# [Task requirements]
What you return must be every line from the beginning of the data through the line holding "<br>*optional*|The account number.|string|", unchanged.

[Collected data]
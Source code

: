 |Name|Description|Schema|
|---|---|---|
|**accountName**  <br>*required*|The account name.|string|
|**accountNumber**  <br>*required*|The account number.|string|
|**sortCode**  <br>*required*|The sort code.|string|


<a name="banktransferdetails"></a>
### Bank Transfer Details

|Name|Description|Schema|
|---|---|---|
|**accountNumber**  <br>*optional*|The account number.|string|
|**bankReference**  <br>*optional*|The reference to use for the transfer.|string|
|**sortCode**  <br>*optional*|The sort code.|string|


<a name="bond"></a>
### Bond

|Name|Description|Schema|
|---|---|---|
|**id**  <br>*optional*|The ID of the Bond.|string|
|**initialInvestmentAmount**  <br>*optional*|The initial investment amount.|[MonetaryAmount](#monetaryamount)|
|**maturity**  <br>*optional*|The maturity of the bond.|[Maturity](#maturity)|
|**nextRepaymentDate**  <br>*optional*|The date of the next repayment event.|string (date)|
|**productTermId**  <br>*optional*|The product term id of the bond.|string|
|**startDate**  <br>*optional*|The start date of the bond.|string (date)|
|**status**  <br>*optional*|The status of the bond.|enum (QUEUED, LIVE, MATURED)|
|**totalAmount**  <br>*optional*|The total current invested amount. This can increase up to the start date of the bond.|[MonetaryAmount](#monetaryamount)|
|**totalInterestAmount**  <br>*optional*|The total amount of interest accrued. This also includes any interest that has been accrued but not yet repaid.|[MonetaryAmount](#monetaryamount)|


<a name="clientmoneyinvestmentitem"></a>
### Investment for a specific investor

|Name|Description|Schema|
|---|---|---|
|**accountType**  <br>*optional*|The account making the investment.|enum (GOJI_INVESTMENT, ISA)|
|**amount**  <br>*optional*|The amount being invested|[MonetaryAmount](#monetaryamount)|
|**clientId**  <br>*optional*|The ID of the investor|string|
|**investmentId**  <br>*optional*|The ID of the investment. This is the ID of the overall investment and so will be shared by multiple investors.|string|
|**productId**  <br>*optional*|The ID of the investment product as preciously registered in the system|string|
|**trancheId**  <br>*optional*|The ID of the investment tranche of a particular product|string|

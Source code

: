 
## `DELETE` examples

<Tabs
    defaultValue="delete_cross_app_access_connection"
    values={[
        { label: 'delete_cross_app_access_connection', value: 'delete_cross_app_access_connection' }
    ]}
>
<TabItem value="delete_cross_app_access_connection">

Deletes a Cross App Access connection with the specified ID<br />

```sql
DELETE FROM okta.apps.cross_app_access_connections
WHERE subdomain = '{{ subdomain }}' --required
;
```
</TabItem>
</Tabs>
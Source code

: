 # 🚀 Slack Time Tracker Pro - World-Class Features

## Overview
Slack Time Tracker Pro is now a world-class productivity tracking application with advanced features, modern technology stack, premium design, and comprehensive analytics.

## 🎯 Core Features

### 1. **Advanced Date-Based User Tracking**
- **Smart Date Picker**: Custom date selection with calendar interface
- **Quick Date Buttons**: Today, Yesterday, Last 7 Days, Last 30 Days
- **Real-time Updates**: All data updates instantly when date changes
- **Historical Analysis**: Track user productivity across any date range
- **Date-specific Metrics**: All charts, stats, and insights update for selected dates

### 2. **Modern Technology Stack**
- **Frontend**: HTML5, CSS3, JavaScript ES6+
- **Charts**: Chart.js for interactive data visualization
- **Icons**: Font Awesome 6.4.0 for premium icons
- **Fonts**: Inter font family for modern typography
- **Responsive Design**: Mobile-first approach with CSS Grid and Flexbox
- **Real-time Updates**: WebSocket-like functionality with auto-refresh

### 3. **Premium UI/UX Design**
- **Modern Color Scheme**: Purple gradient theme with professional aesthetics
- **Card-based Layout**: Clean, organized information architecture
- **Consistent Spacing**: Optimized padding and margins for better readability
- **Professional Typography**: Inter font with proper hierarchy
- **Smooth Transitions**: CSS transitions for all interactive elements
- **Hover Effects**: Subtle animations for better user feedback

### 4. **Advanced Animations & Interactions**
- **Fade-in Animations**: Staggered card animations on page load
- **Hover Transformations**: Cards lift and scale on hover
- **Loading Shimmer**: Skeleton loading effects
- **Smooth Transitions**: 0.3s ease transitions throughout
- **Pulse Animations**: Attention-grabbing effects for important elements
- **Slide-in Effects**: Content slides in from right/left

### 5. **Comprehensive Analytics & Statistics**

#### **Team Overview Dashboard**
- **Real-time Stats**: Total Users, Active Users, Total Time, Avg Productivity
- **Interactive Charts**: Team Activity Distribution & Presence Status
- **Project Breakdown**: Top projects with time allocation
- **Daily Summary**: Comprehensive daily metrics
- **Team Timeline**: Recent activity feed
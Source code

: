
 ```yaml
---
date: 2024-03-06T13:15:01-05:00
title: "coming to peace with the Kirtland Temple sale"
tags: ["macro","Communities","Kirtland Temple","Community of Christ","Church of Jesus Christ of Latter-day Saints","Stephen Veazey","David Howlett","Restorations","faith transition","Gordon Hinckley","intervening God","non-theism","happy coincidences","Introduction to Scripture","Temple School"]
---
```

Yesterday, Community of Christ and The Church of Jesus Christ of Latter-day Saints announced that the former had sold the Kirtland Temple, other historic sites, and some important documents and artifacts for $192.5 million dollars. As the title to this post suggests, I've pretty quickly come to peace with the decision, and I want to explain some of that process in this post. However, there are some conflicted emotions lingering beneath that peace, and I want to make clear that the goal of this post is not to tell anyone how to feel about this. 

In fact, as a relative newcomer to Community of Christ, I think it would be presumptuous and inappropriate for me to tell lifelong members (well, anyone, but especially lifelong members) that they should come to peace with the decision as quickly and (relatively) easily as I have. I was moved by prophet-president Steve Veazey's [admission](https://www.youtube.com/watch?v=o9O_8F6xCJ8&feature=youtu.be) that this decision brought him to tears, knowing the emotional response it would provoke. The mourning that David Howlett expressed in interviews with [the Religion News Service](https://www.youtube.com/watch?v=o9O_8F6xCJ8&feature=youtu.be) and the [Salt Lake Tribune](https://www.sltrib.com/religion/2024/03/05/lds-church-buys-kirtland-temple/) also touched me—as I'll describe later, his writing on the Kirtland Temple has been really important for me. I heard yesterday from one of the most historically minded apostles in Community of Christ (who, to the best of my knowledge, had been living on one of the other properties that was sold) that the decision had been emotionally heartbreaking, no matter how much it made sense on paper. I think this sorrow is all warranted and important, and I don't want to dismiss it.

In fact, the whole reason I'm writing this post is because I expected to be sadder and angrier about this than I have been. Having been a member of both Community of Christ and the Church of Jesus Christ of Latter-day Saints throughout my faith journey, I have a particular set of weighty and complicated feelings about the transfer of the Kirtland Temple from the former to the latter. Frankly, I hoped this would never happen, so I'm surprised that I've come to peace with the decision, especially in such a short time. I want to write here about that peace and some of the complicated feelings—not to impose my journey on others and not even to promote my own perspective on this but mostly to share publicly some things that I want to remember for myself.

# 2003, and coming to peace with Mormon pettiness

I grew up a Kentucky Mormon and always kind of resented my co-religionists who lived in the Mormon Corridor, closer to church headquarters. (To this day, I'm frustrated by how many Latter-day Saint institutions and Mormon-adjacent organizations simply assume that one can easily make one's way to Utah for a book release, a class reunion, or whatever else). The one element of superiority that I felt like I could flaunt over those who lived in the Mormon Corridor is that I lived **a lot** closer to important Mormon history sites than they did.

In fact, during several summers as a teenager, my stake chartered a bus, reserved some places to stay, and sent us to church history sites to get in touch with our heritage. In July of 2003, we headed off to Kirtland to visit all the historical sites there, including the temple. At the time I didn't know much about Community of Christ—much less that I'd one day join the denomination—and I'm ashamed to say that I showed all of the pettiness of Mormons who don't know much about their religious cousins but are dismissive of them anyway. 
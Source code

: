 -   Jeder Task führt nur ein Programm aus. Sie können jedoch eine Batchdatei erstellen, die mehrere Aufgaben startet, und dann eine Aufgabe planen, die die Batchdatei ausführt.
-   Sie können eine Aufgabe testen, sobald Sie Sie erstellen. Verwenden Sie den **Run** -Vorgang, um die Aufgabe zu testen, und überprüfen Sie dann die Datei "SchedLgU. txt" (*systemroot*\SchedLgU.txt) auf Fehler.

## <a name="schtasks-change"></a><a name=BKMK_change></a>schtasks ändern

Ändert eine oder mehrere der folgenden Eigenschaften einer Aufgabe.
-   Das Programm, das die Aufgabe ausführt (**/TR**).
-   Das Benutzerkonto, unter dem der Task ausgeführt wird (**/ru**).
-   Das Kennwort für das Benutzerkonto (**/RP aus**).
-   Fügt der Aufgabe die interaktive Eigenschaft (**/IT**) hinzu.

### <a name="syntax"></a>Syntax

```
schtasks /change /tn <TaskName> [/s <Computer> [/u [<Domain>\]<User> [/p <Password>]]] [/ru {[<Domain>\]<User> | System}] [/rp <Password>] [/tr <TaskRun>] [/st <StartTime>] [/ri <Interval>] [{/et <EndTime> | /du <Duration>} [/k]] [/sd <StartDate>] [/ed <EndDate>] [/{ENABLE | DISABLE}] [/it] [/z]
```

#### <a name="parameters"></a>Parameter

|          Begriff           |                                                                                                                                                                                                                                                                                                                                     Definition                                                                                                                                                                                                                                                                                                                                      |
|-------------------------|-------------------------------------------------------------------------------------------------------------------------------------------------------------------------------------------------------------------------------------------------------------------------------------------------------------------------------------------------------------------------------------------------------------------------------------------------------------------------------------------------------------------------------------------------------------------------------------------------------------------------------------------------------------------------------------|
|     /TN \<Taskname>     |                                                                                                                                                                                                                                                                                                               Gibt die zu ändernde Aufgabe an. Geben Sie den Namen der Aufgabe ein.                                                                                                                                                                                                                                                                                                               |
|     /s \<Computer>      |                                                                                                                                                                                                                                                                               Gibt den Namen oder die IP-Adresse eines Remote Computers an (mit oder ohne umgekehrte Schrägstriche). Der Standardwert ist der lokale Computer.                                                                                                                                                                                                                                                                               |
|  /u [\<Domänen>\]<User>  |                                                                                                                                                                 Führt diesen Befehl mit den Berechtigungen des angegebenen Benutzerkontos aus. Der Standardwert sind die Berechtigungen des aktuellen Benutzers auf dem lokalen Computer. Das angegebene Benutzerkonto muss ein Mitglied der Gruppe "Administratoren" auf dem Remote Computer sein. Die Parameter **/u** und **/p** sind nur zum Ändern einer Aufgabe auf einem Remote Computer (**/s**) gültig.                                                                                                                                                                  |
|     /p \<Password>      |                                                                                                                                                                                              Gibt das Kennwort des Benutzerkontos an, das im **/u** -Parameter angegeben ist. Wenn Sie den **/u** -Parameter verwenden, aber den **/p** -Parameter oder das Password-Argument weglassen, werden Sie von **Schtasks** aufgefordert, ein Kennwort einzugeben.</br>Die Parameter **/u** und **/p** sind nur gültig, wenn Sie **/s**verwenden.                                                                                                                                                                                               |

# [Reply]
Source code

: |Name|Description|Schema|
|---|---|---|
|**accountName**  <br>*required*|The account name.|string|
|**accountNumber**  <br>*required*|The account number.|string|
|**sortCode**  <br>*required*|The sort code.|string|


<a name="banktransferdetails"></a>
### Bank Transfer Details

|Name|Description|Schema|
|---|---|---|
|**accountNumber**  <br>*optional*|The account number.|string|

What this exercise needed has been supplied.